◆ Given records
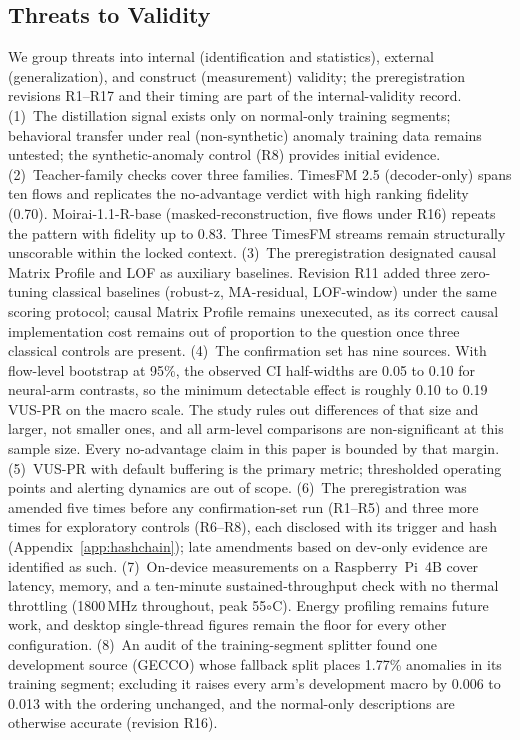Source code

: \documentclass[pdflatex,sn-basic,Numbered]{sn-jnl}
\begin{document}
\subsection{Threats to Validity}\label{sec:limitations}
\noindent
We group threats into internal (identification and statistics),
external (generalization), and construct (measurement) validity;
the preregistration revisions R1--R17 and their timing are part of
the internal-validity record.
(1)~The distillation signal exists only on normal-only training segments;
behavioral transfer under real (non-synthetic) anomaly training data remains untested; the synthetic-anomaly control (R8) provides initial evidence.
(2)~Teacher-family checks cover three families.
TimesFM 2.5 (decoder-only) spans ten flows and replicates the no-advantage
verdict with high ranking fidelity (0.70).
Moirai-1.1-R-base (masked-reconstruction, five flows under R16) repeats
the pattern with fidelity up to 0.83.
Three TimesFM streams remain structurally unscorable within the locked
context.
(3)~The preregistration designated causal Matrix Profile and LOF as
auxiliary baselines. Revision R11 added three zero-tuning classical
baselines (robust-z, MA-residual, LOF-window) under the same scoring
protocol; causal Matrix Profile remains unexecuted, as its correct
causal implementation cost remains out of proportion to the question
once three classical controls are present.
(4)~The confirmation set has nine sources. With flow-level bootstrap at
95\%, the observed CI half-widths are 0.05 to 0.10 for neural-arm
contrasts, so the minimum detectable effect is roughly 0.10 to 0.19
VUS-PR on the macro scale. The study rules out differences of that
size and larger, not smaller ones, and all arm-level comparisons are
non-significant at this sample size. Every no-advantage claim in this
paper is bounded by that margin.
(5)~VUS-PR with default buffering is the primary metric; thresholded
operating points and alerting dynamics are out of scope.
(6)~The preregistration was amended five times before any
confirmation-set run (R1--R5) and three more times for exploratory
controls (R6--R8), each disclosed with its trigger and hash
(Appendix~\ref{app:hashchain}); late amendments based on dev-only
evidence are identified as such.
(7)~On-device measurements on a Raspberry~Pi~4B cover latency, memory,
and a ten-minute sustained-throughput check with no thermal throttling
(1800\,MHz throughout, peak 55$\circ$C). Energy profiling remains future
work, and desktop single-thread figures remain the floor for every
other configuration.
(8)~An audit of the training-segment splitter found one development
source (GECCO) whose fallback split places 1.77\% anomalies in its
training segment; excluding it raises every arm's development macro by
0.006 to 0.013 with the ordering unchanged, and the normal-only
descriptions are otherwise accurate (revision R16).
\end{document}
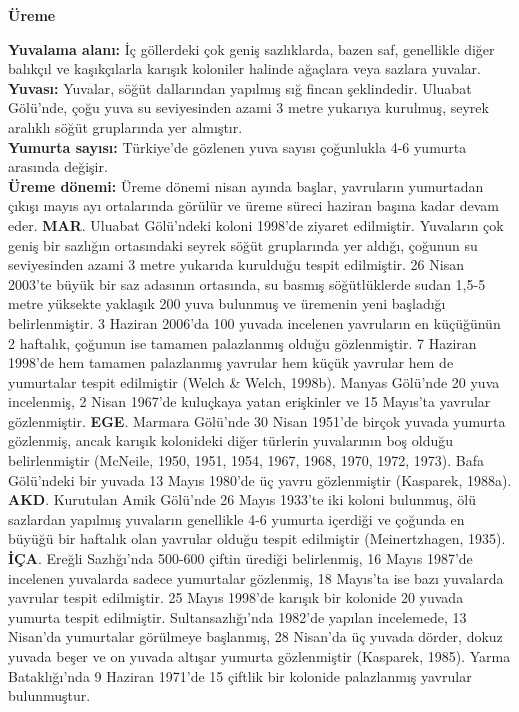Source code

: \documentclass[
  a4paper,
  DIV=11,
  numbers=noendperiod]{scrreprt}
\begin{document}
\textbf{Üreme}

\textbf{Yuvalama alanı:} İç göllerdeki çok geniş sazlıklarda, bazen saf,
genellikle diğer balıkçıl ve kaşıkçılarla karışık koloniler halinde
ağaçlara veya sazlara yuvalar.\\
\textbf{Yuvası:} Yuvalar, söğüt dallarından yapılmış sığ fincan
şeklindedir. Uluabat Gölü'nde, çoğu yuva su seviyesinden azami 3 metre
yukarıya kurulmuş, seyrek aralıklı söğüt gruplarında yer almıştır.\\
\textbf{Yumurta sayısı:} Türkiye'de gözlenen yuva sayısı çoğunlukla 4-6
yumurta arasında değişir.\\
\textbf{Üreme dönemi:} Üreme dönemi nisan ayında başlar, yavruların
yumurtadan çıkışı mayıs ayı ortalarında görülür ve üreme süreci haziran
başına kadar devam eder. \textbf{MAR}. Uluabat Gölü'ndeki koloni 1998'de
ziyaret edilmiştir. Yuvaların çok geniş bir sazlığın ortasındaki seyrek
söğüt gruplarında yer aldığı, çoğunun su seviyesinden azami 3 metre
yukarıda kurulduğu tespit edilmiştir. 26 Nisan 2003'te büyük bir saz
adasının ortasında, su basmış söğütlüklerde sudan 1,5-5 metre yüksekte
yaklaşık 200 yuva bulunmuş ve üremenin yeni başladığı belirlenmiştir. 3
Haziran 2006'da 100 yuvada incelenen yavruların en küçüğünün 2 haftalık,
çoğunun ise tamamen palazlanmış olduğu gözlenmiştir. 7 Haziran 1998'de
hem tamamen palazlanmış yavrular hem küçük yavrular hem de yumurtalar
tespit edilmiştir (Welch \& Welch, 1998b). Manyas Gölü'nde 20 yuva
incelenmiş, 2 Nisan 1967'de kuluçkaya yatan erişkinler ve 15 Mayıs'ta
yavrular gözlenmiştir. \textbf{EGE}. Marmara Gölü'nde 30 Nisan 1951'de
birçok yuvada yumurta gözlenmiş, ancak karışık kolonideki diğer türlerin
yuvalarının boş olduğu belirlenmiştir (McNeile, 1950, 1951, 1954, 1967,
1968, 1970, 1972, 1973). Bafa Gölü'ndeki bir yuvada 13 Mayıs 1980'de üç
yavru gözlenmiştir (Kasparek, 1988a). \textbf{AKD}. Kurutulan Amik
Gölü'nde 26 Mayıs 1933'te iki koloni bulunmuş, ölü sazlardan yapılmış
yuvaların genellikle 4-6 yumurta içerdiği ve çoğunda en büyüğü bir
haftalık olan yavrular olduğu tespit edilmiştir (Meinertzhagen, 1935).
\textbf{İÇA}. Ereğli Sazlığı'nda 500-600 çiftin ürediği belirlenmiş, 16
Mayıs 1987'de incelenen yuvalarda sadece yumurtalar gözlenmiş, 18
Mayıs'ta ise bazı yuvalarda yavrular tespit edilmiştir. 25 Mayıs 1998'de
karışık bir kolonide 20 yuvada yumurta tespit edilmiştir.
Sultansazlığı'nda 1982'de yapılan incelemede, 13 Nisan'da yumurtalar
görülmeye başlanmış, 28 Nisan'da üç yuvada dörder, dokuz yuvada beşer ve
on yuvada altışar yumurta gözlenmiştir (Kasparek, 1985). Yarma
Bataklığı'nda 9 Haziran 1971'de 15 çiftlik bir kolonide palazlanmış
yavrular bulunmuştur.
\end{document}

◆ Exercise requirements
All lines from the one containing "hem tamamen palazlanmış" through the last line of the data must be set down exactly. No other lines belong in the answer.

◆ Exercise response
hem tamamen palazlanmış yavrular hem küçük yavrular hem de yumurtalar
tespit edilmiştir (Welch \& Welch, 1998b). Manyas Gölü'nde 20 yuva
incelenmiş, 2 Nisan 1967'de kuluçkaya yatan erişkinler ve 15 Mayıs'ta
yavrular gözlenmiştir. \textbf{EGE}. Marmara Gölü'nde 30 Nisan 1951'de
birçok yuvada yumurta gözlenmiş, ancak karışık kolonideki diğer türlerin
yuvalarının boş olduğu belirlenmiştir (McNeile, 1950, 1951, 1954, 1967,
1968, 1970, 1972, 1973). Bafa Gölü'ndeki bir yuvada 13 Mayıs 1980'de üç
yavru gözlenmiştir (Kasparek, 1988a). \textbf{AKD}. Kurutulan Amik
Gölü'nde 26 Mayıs 1933'te iki koloni bulunmuş, ölü sazlardan yapılmış
yuvaların genellikle 4-6 yumurta içerdiği ve çoğunda en büyüğü bir
haftalık olan yavrular olduğu tespit edilmiştir (Meinertzhagen, 1935).
\textbf{İÇA}. Ereğli Sazlığı'nda 500-600 çiftin ürediği belirlenmiş, 16
Mayıs 1987'de incelenen yuvalarda sadece yumurtalar gözlenmiş, 18
Mayıs'ta ise bazı yuvalarda yavrular tespit edilmiştir. 25 Mayıs 1998'de
karışık bir kolonide 20 yuvada yumurta tespit edilmiştir.
Sultansazlığı'nda 1982'de yapılan incelemede, 13 Nisan'da yumurtalar
görülmeye başlanmış, 28 Nisan'da üç yuvada dörder, dokuz yuvada beşer ve
on yuvada altışar yumurta gözlenmiştir (Kasparek, 1985). Yarma
Bataklığı'nda 9 Haziran 1971'de 15 çiftlik bir kolonide palazlanmış
yavrular bulunmuştur.
\end{document}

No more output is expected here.